VMware&AWS共に詳しいパートナーだからこそできること
アマゾン ウェブ サービス(AWS)のパブリッククラウドと、VMware vSphereで構築した既存のオンプレミス環境を組み合わせて運用する企業が増加中だ。vSphere基盤はIT部門が中心に構築し、情報系システムを中心とした「守りのIT」を運用する。一方、AWSは事業部門(LOB)やR&D部門などが中心となって、スマホ向けサービスなど顧客に近い「攻めのIT」を実践する。このように、オンプレミスとクラウドのよいところを使い分けるハイブリッドクラウドは企業の主流になりつつある。
伊藤忠テクノソリューションズ
クラウドサービス本部
クラウドサービス企画開発部
エキスパートエンジニア
水上 貴博氏
水上氏はまず「近年はこうした構図がやや変化しています」と指摘した。「リフト&シフト」などの言葉のあるように、IT部門が管理してきたvSphere基盤をAWSなどのクラウド側へ移行し、AWSの各種サービスと連携しやすくする動きが本格化してきたのだという。
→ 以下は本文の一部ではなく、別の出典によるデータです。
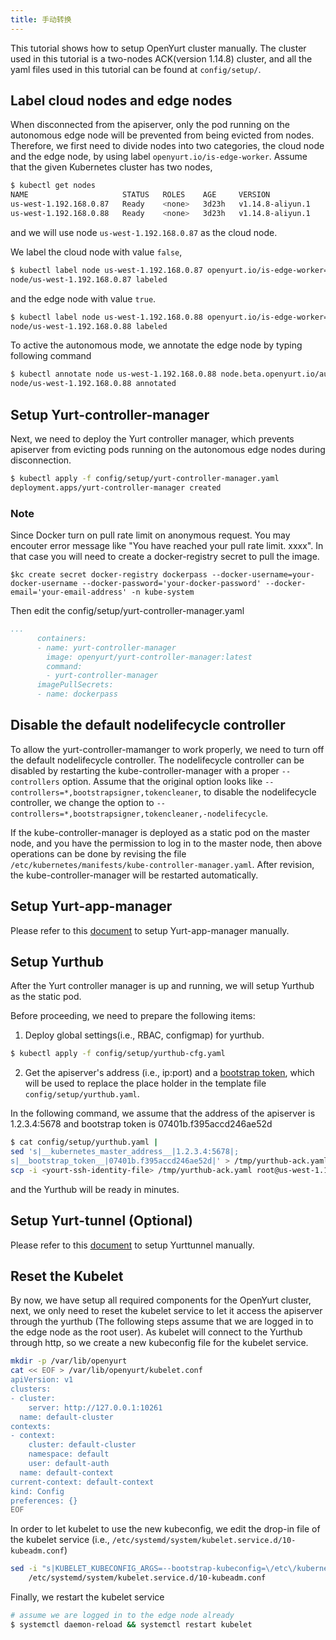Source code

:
 ```yaml
---
title: 手动转换
---
```



This tutorial shows how to setup OpenYurt cluster manually. The cluster used in this tutorial is a
two-nodes ACK(version 1.14.8) cluster, and all the yaml files used in this tutorial can be found
at `config/setup/`.

## Label cloud nodes and edge nodes

When disconnected from the apiserver, only the pod running on the autonomous edge node will
be prevented from being evicted from nodes. Therefore, we first need to divide nodes into two categories, the cloud node
and the edge node, by using label `openyurt.io/is-edge-worker`. Assume that the given Kubernetes cluster
has two nodes,
```bash
$ kubectl get nodes
NAME                     STATUS   ROLES    AGE     VERSION
us-west-1.192.168.0.87   Ready    <none>   3d23h   v1.14.8-aliyun.1
us-west-1.192.168.0.88   Ready    <none>   3d23h   v1.14.8-aliyun.1
```
and we will use node `us-west-1.192.168.0.87` as the cloud node.

We label the cloud node with value `false`,
```bash
$ kubectl label node us-west-1.192.168.0.87 openyurt.io/is-edge-worker=false
node/us-west-1.192.168.0.87 labeled
```

and the edge node with value `true`.
```bash
$ kubectl label node us-west-1.192.168.0.88 openyurt.io/is-edge-worker=true
node/us-west-1.192.168.0.88 labeled
```

To active the autonomous mode, we annotate the edge node by typing following command
```bash
$ kubectl annotate node us-west-1.192.168.0.88 node.beta.openyurt.io/autonomy=true
node/us-west-1.192.168.0.88 annotated
```

## Setup Yurt-controller-manager

Next, we need to deploy the Yurt controller manager, which prevents apiserver from evicting pods running on the
autonomous edge nodes during disconnection.
```bash
$ kubectl apply -f config/setup/yurt-controller-manager.yaml
deployment.apps/yurt-controller-manager created
```
### Note
Since Docker turn on pull rate limit on anonymous request. You may encouter error message like "You have reached your pull rate limit. xxxx". In that case you will need to create a docker-registry secret to pull the image.
```
$kc create secret docker-registry dockerpass --docker-username=your-docker-username --docker-password='your-docker-password' --docker-email='your-email-address' -n kube-system
```
Then edit the config/setup/yurt-controller-manager.yaml
```yaml
...
      containers:
      - name: yurt-controller-manager
        image: openyurt/yurt-controller-manager:latest
        command:
        - yurt-controller-manager
      imagePullSecrets:
      - name: dockerpass
```
## Disable the default nodelifecycle controller

To allow the yurt-controller-mamanger to work properly, we need to turn off the default nodelifecycle controller.
The nodelifecycle controller can be disabled by restarting the kube-controller-manager with a proper `--controllers`
option. Assume that the original option looks like `--controllers=*,bootstrapsigner,tokencleaner`, to disable
the nodelifecycle controller, we change the option to `--controllers=*,bootstrapsigner,tokencleaner,-nodelifecycle`.

If the kube-controller-manager is deployed as a static pod on the master node, and you have the permission to log in
to the master node, then above operations can be done by revising the file
`/etc/kubernetes/manifests/kube-controller-manager.yaml`. After revision, the kube-controller-manager will be
restarted automatically.

## Setup Yurt-app-manager

Please refer to this [document](https://github.com/openyurtio/yurt-app-manager/blob/master/docs/yurt-app-manager-tutorial.md) to setup Yurt-app-manager manually.

## Setup Yurthub

After the Yurt controller manager is up and running, we will setup Yurthub as the static pod.

Before proceeding, we need to prepare the following items:
1. Deploy global settings(i.e., RBAC, configmap) for yurthub.
```bash
$ kubectl apply -f config/setup/yurthub-cfg.yaml
```
2. Get the apiserver's address (i.e., ip:port) and a [bootstrap token](https://kubernetes.io/docs/reference/access-authn-authz/bootstrap-tokens/), which will be used to replace the place holder in the template
   file `config/setup/yurthub.yaml`.

In the following command, we assume that the address of the apiserver is 1.2.3.4:5678 and bootstrap token is 07401b.f395accd246ae52d
```bash
$ cat config/setup/yurthub.yaml |
sed 's|__kubernetes_master_address__|1.2.3.4:5678|;
s|__bootstrap_token__|07401b.f395accd246ae52d|' > /tmp/yurthub-ack.yaml &&
scp -i <yourt-ssh-identity-file> /tmp/yurthub-ack.yaml root@us-west-1.192.168.0.88:/etc/kubernetes/manifests
```
and the Yurthub will be ready in minutes.

## Setup Yurt-tunnel (Optional)

Please refer to this [document](https://github.com/openyurtio/openyurt/blob/master/docs/tutorial/yurt-tunnel.md#5-setup-the-yurt-tunnel-manually) to setup Yurttunnel manually.

## Reset the Kubelet

By now, we have setup all required components for the OpenYurt cluster, next, we only need to reset the
kubelet service to let it access the apiserver through the yurthub (The following steps assume that we are logged
in to the edge node as the root user).
As kubelet will connect to the Yurthub through http, so we create a new kubeconfig file for the kubelet service.
```bash
mkdir -p /var/lib/openyurt
cat << EOF > /var/lib/openyurt/kubelet.conf
apiVersion: v1
clusters:
- cluster:
    server: http://127.0.0.1:10261
  name: default-cluster
contexts:
- context:
    cluster: default-cluster
    namespace: default
    user: default-auth
  name: default-context
current-context: default-context
kind: Config
preferences: {}
EOF
```

In order to let kubelet to use the new kubeconfig, we edit the drop-in file of the kubelet
service (i.e., `/etc/systemd/system/kubelet.service.d/10-kubeadm.conf`)
```bash
sed -i "s|KUBELET_KUBECONFIG_ARGS=--bootstrap-kubeconfig=\/etc\/kubernetes\/bootstrap-kubelet.conf\ --kubeconfig=\/etc\/kubernetes\/kubelet.conf|KUBELET_KUBECONFIG_ARGS=--kubeconfig=\/var\/lib\/openyurt\/kubelet.conf|g" \
    /etc/systemd/system/kubelet.service.d/10-kubeadm.conf
```

Finally, we restart the kubelet service
```bash
# assume we are logged in to the edge node already
$ systemctl daemon-reload && systemctl restart kubelet
```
そんななか、VMwareとAWSの共同ソリューションとして提供されたのが「VMware Cloud on AWS」だ。
「VMware Cloud on AWSは、従来のハイブリッドクラウドに存在していた課題を解消し、企業が攻めのITと守りのITを高度化させるための機能が提供されます。大規模ハイブリッドクラウドの決定版とも言えるソリューションです」(水上氏)
CTCは、2008年からVMwareの仮想化技術を用いたホスティングサービス「TechnoCUVIC」を展開し、ソリューションプロバイダー/クラウドサービスプロバイダーとしてVMware最上位のプレミアパートナーとなっている。また、AWSについても2012年からAWS構築運用サービス「CUVIC on AWS」を提供し、国内に8社しかないAPNプレミアコンサルティングパートナーでもある。「VMwareとAWS共に詳しいパートナーだからこそVMware Cloud on AWSの価値を引き出すサービス提供が可能です」と水上氏は主張した。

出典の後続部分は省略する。